# WHAT THE TASK ASKS
Check each line of the records below and collect those that include the word "following".

(Dataset entries)
::::
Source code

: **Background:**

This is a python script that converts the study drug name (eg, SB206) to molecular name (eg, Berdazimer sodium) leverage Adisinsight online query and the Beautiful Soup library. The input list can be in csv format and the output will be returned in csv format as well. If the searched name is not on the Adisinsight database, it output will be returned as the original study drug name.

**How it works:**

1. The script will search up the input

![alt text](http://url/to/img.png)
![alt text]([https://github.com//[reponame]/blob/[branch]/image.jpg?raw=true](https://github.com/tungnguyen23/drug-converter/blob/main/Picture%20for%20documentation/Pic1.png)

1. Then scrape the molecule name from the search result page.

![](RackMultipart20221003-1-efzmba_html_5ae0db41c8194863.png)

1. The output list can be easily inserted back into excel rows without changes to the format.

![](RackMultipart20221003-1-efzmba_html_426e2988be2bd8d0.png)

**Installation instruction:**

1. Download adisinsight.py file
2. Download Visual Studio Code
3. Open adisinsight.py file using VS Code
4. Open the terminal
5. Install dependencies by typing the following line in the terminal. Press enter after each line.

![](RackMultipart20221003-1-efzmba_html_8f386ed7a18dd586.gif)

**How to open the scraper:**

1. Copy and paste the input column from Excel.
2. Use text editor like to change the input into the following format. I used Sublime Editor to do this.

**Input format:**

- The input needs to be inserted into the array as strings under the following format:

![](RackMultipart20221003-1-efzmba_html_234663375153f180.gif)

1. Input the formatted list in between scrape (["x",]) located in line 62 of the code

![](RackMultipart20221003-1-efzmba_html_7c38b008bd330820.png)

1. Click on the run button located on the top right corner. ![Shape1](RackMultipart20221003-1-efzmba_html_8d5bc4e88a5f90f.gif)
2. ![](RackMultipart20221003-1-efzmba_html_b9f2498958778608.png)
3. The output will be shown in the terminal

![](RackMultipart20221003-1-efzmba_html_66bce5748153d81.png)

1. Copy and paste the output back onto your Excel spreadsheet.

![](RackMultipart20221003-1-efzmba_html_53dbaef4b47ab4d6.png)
::::
# REPLY
5. Install dependencies by typing the following line in the terminal. Press enter after each line.
2. Use text editor like to change the input into the following format. I used Sublime Editor to do this.
- The input needs to be inserted into the array as strings under the following format:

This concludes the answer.